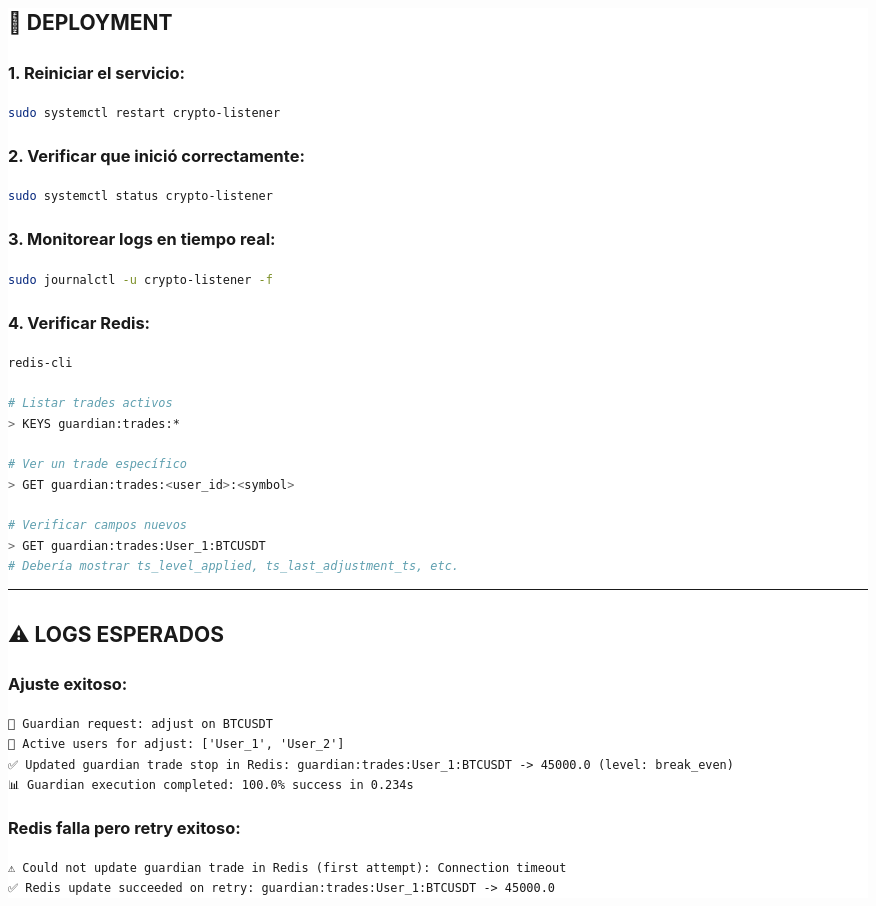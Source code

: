
## 🚀 DEPLOYMENT

### 1. Reiniciar el servicio:
```bash
sudo systemctl restart crypto-listener
```

### 2. Verificar que inició correctamente:
```bash
sudo systemctl status crypto-listener
```

### 3. Monitorear logs en tiempo real:
```bash
sudo journalctl -u crypto-listener -f
```

### 4. Verificar Redis:
```bash
redis-cli

# Listar trades activos
> KEYS guardian:trades:*

# Ver un trade específico
> GET guardian:trades:<user_id>:<symbol>

# Verificar campos nuevos
> GET guardian:trades:User_1:BTCUSDT
# Debería mostrar ts_level_applied, ts_last_adjustment_ts, etc.
```

---

## ⚠️ LOGS ESPERADOS

### Ajuste exitoso:
```
🚨 Guardian request: adjust on BTCUSDT
👥 Active users for adjust: ['User_1', 'User_2']
✅ Updated guardian trade stop in Redis: guardian:trades:User_1:BTCUSDT -> 45000.0 (level: break_even)
📊 Guardian execution completed: 100.0% success in 0.234s
```

### Redis falla pero retry exitoso:
```
⚠️ Could not update guardian trade in Redis (first attempt): Connection timeout
✅ Redis update succeeded on retry: guardian:trades:User_1:BTCUSDT -> 45000.0
```
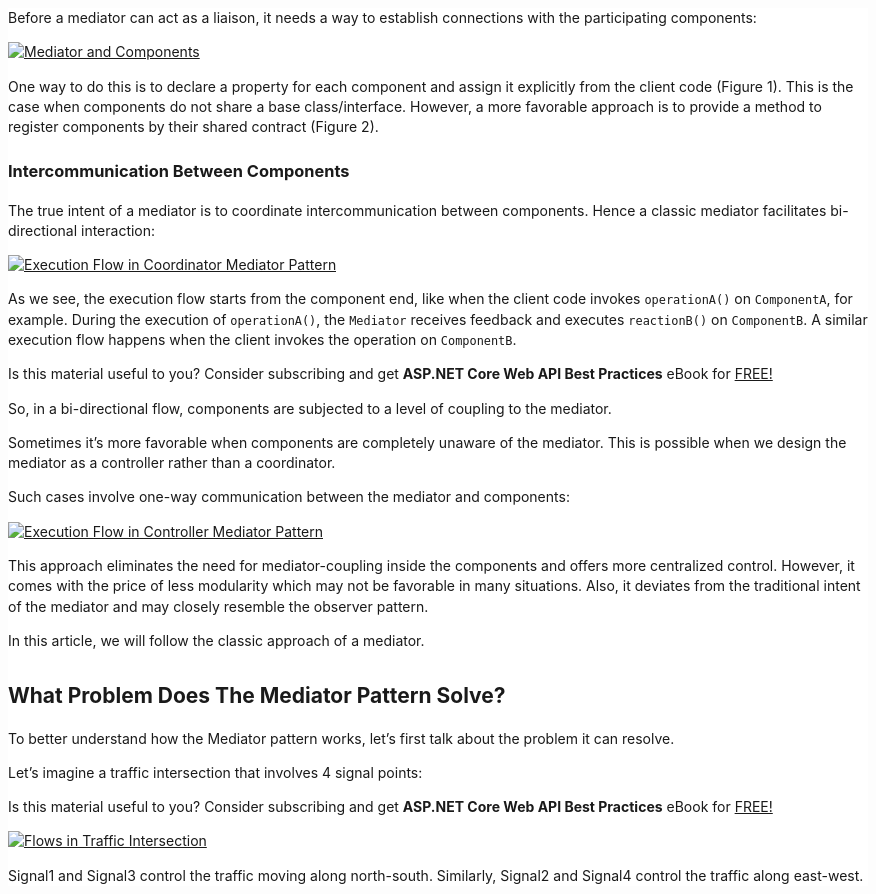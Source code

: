 Before a mediator can act as a liaison, it needs a way to establish connections with the participating components:

[![Mediator and Components](https://code-maze.com/wp-content/uploads/2024/08/MediatorAndComponents-2.png)](https://code-maze.com/wp-content/uploads/2024/08/MediatorAndComponents-2.png)

One way to do this is to declare a property for each component and assign it explicitly from the client code (Figure 1). This is the case when components do not share a base class/interface. However, a more favorable approach is to provide a method to register components by their shared contract (Figure 2).

### Intercommunication Between Components

The true intent of a mediator is to coordinate intercommunication between components. Hence a classic mediator facilitates bi-directional interaction:

[![Execution Flow in Coordinator Mediator Pattern](https://code-maze.com/wp-content/uploads/2024/08/Coordinator.png)](https://code-maze.com/wp-content/uploads/2024/08/Coordinator.png)

As we see, the execution flow starts from the component end, like when the client code invokes `operationA()` on `ComponentA`, for example. During the execution of `operationA()`, the `Mediator` receives feedback and executes `reactionB()` on `ComponentB`. A similar execution flow happens when the client invokes the operation on `ComponentB`.

Is this material useful to you? Consider subscribing and get **ASP.NET Core Web API Best Practices** eBook for [FREE!](https://code-maze.com/free-ebook-aspnetcore-webapi-best-practices/)

So, in a bi-directional flow, components are subjected to a level of coupling to the mediator.

Sometimes it’s more favorable when components are completely unaware of the mediator. This is possible when we design the mediator as a controller rather than a coordinator.

Such cases involve one-way communication between the mediator and components:

[![Execution Flow in Controller Mediator Pattern](https://code-maze.com/wp-content/uploads/2024/08/Controller.png)](https://code-maze.com/wp-content/uploads/2024/08/Controller.png)

This approach eliminates the need for mediator-coupling inside the components and offers more centralized control. However, it comes with the price of less modularity which may not be favorable in many situations. Also, it deviates from the traditional intent of the mediator and may closely resemble the observer pattern.

In this article, we will follow the classic approach of a mediator.

## What Problem Does The Mediator Pattern Solve?

To better understand how the Mediator pattern works, let’s first talk about the problem it can resolve.

Let’s imagine a traffic intersection that involves 4 signal points:

Is this material useful to you? Consider subscribing and get **ASP.NET Core Web API Best Practices** eBook for [FREE!](https://code-maze.com/free-ebook-aspnetcore-webapi-best-practices/)

[![Flows in Traffic Intersection](https://code-maze.com/wp-content/uploads/2024/08/TrafficControlSystem.png)](https://code-maze.com/wp-content/uploads/2024/08/TrafficControlSystem.png)

Signal1 and Signal3 control the traffic moving along north-south. Similarly, Signal2 and Signal4 control the traffic along east-west. 
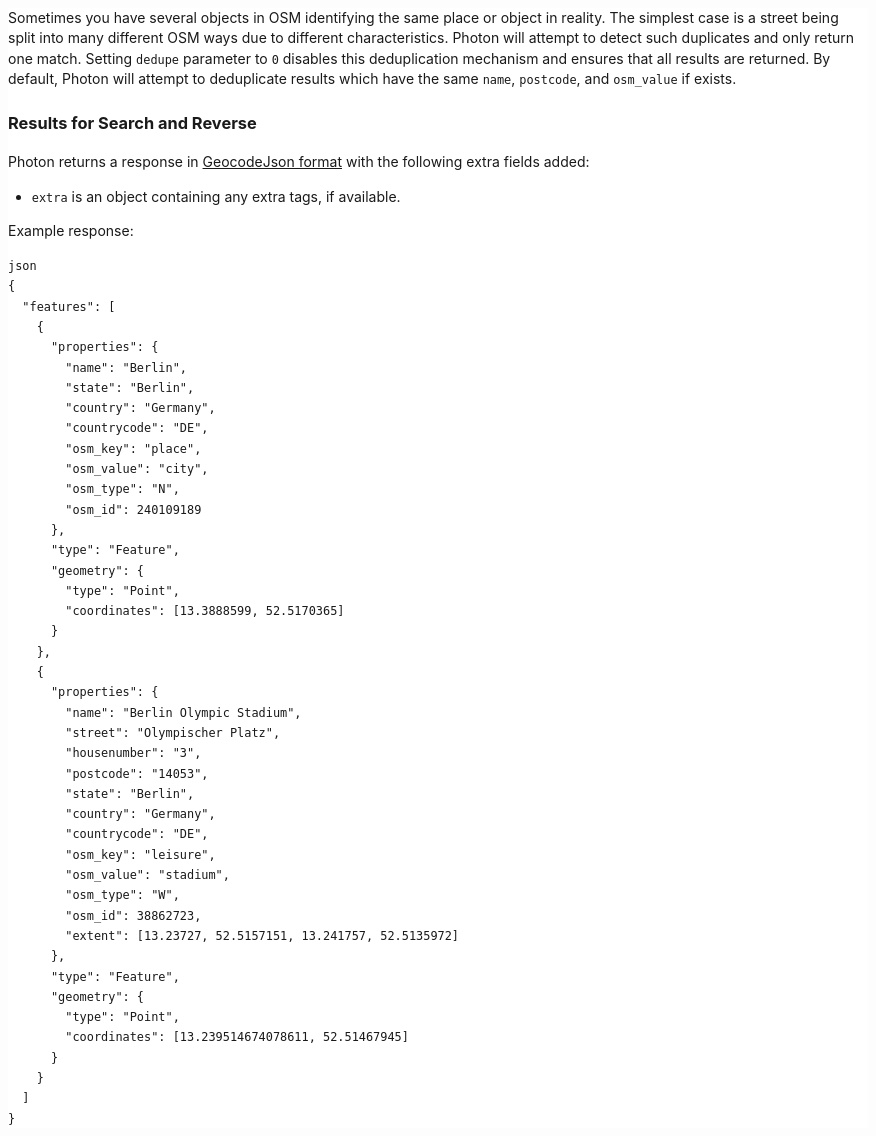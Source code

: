 Sometimes you have several objects in OSM identifying the same place or object in reality.
The simplest case is a street being split into many different OSM ways due to different characteristics.
Photon will attempt to detect such duplicates and only return one match.
Setting `dedupe` parameter to `0` disables this deduplication mechanism and ensures that all results are returned.
By default, Photon will attempt to deduplicate results which have the same `name`, `postcode`, and `osm_value` if exists.

### Results for Search and Reverse

Photon returns a response in [GeocodeJson format](https://github.com/geocoders/geocodejson-spec/tree/master/draft)
with the following extra fields added:

* `extra` is an object containing any extra tags, if available.

Example response:

```
json
{
  "features": [
    {
      "properties": {
        "name": "Berlin",
        "state": "Berlin",
        "country": "Germany",
        "countrycode": "DE",
        "osm_key": "place",
        "osm_value": "city",
        "osm_type": "N",
        "osm_id": 240109189
      },
      "type": "Feature",
      "geometry": {
        "type": "Point",
        "coordinates": [13.3888599, 52.5170365]
      }
    },
    {
      "properties": {
        "name": "Berlin Olympic Stadium",
        "street": "Olympischer Platz",
        "housenumber": "3",
        "postcode": "14053",
        "state": "Berlin",
        "country": "Germany",
        "countrycode": "DE",
        "osm_key": "leisure",
        "osm_value": "stadium",
        "osm_type": "W",
        "osm_id": 38862723,
        "extent": [13.23727, 52.5157151, 13.241757, 52.5135972]
      },
      "type": "Feature",
      "geometry": {
        "type": "Point",
        "coordinates": [13.239514674078611, 52.51467945]
      }
    }
  ]
}
```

**ACTIVITY**. Pull every line containing "sudo" out of the material and copy it.

**EXERCISE RESULT**.
sudo systemctl restart crypto-listener
sudo systemctl status crypto-listener
sudo journalctl -u crypto-listener -f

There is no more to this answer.